Back in present time, a group of Panoply prefects descends on a planetoid belonging to the Vos family, where they find Garlin’s twin brother who nobody knew about.  Dreyfus joins them after he realizes that these are the Vos twins, and in a twist ending he finds their true identities.  The perpetrator of the plague then monologues on his motives and reveals that his mind contains a kill switch that would kill all the remaining victims if he is killed.

The first half of the book is a standard detective story, where the reader follows along and tries to figure out what’s going on.  Then, however, the reader gets ahead of the protagonists, realizes the twist ending, and only remains curious about how the book’s characters find out.  The ending monologue then throws in a very surprising side story that none of the book even hinted at, making the first two acts feel somewhat superfluous.  Parallel stories taking place in different times, converging to a single reveal, are also not unheard of, and while this one is relatively well written, it doesn’t reach the qualities of Banks’ Use of Weapons.  Story-wise, this book was below my expectations for a novel by Alastair Reynolds.

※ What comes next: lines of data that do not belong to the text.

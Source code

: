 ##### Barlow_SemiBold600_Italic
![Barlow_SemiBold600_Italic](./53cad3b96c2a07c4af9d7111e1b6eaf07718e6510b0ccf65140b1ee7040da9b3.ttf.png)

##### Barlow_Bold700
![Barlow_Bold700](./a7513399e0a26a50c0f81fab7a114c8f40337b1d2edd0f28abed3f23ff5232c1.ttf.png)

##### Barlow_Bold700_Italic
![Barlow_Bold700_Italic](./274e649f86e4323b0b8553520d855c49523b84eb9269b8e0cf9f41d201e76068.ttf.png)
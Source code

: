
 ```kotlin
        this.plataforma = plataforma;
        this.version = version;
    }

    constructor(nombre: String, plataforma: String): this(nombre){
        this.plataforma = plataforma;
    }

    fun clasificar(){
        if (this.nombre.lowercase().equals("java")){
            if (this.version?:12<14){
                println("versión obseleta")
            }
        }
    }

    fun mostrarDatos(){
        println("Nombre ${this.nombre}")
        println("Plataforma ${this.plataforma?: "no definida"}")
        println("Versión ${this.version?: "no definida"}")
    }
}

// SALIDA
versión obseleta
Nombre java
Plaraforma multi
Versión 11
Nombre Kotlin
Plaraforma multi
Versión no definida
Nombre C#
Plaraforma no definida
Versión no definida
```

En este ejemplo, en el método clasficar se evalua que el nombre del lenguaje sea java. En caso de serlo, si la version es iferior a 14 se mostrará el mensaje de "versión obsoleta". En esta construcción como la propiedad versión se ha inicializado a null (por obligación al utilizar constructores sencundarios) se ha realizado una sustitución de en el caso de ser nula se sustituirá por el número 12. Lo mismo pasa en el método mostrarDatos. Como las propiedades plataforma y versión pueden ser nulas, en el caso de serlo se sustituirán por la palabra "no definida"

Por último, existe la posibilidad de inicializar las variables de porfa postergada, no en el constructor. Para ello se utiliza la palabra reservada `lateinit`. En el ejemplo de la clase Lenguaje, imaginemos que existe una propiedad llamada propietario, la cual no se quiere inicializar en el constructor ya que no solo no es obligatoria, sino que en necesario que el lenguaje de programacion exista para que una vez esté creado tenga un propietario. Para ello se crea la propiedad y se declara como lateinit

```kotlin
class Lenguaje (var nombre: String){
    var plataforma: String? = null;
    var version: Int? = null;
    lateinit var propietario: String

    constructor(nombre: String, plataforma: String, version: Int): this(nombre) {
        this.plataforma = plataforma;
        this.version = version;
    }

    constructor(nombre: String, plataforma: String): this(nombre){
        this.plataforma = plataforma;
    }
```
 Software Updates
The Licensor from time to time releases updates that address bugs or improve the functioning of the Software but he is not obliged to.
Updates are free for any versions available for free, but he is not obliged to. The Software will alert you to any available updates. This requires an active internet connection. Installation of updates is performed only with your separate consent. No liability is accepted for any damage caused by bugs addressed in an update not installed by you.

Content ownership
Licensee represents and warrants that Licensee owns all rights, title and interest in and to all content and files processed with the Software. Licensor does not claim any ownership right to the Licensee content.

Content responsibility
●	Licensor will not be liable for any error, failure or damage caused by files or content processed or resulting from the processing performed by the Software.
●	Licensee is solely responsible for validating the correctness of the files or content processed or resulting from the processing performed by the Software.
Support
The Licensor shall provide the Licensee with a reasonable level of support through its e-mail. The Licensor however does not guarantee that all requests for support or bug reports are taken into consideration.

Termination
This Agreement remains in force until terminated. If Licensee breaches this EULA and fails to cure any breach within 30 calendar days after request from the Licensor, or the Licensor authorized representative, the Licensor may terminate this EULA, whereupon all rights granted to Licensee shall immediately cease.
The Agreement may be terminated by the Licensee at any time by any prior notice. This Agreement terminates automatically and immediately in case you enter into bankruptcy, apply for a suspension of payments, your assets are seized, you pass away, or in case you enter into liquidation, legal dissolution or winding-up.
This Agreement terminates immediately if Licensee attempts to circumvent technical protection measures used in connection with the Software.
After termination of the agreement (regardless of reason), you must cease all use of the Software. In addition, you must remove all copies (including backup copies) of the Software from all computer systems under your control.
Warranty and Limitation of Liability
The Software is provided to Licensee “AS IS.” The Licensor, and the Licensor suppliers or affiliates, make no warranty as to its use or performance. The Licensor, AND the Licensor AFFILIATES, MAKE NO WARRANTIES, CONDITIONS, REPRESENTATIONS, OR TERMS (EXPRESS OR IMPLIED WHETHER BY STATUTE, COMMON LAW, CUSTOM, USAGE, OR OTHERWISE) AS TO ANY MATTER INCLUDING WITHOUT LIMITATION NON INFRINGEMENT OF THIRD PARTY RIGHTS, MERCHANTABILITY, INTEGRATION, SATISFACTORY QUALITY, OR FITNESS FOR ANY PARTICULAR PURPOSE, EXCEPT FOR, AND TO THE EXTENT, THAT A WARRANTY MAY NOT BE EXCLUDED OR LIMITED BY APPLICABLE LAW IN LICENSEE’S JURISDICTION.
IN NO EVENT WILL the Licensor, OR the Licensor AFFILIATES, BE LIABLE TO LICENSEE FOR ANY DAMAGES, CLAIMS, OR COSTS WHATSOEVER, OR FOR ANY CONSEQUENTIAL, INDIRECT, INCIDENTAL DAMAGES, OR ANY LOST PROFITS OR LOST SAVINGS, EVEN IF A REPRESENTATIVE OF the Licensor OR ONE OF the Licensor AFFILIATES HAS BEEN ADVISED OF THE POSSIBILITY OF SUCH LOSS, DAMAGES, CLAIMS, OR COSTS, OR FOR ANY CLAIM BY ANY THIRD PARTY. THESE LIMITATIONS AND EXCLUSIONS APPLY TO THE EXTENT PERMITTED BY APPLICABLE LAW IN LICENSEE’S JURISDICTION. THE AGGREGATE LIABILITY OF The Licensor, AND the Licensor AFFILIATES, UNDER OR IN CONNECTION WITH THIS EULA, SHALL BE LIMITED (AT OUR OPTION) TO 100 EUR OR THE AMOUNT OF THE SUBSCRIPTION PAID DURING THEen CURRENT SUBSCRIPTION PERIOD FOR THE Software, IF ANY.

However, I was truly surprised by the quality of the characters.  Dreyfus, Ng and a handful of others were introduced in the previous book, and unlike in many sequels from other authors, they still grow in personality here.  They are also still affected by the events in the previous book, for better or for worse.  The new characters have their own well-rounded backstories and motives.  Character interaction is unusually strong and believable for the Revelation Space universe, and I enjoyed it a lot.  (One particular thing that made me appreciate the characters even more than I would have otherwise is that I could easily assign known actors to them.  For example, I pictured Dreyfus as played by Stephen Rea, and he immediately became even more likable.  That’s just a personal preference, though.)

As usual, Reynolds is exceptionally strong in worldbuilding.  There are few new habitats to explore, but the depiction of the quickmatter (a sludge of nanobots that can take any shape and hardness) and the afterlife simulation greatly enrich the story.  The final reveal also adds to the culture of the Glitter Band and opens the possibilities for future side stories.

Technically, however, this is not the author’s strongest story.  Maybe it’s the focus on the softer side of science fiction, but I found the language to be less efficient and precise as in his other books.  There are cases of misunderstanding between the characters, and miscommunication plays a major role.  I felt that Reynolds was either experimenting with a slightly more approachable writing style or his publisher told him to tone down his language to attract larger audience.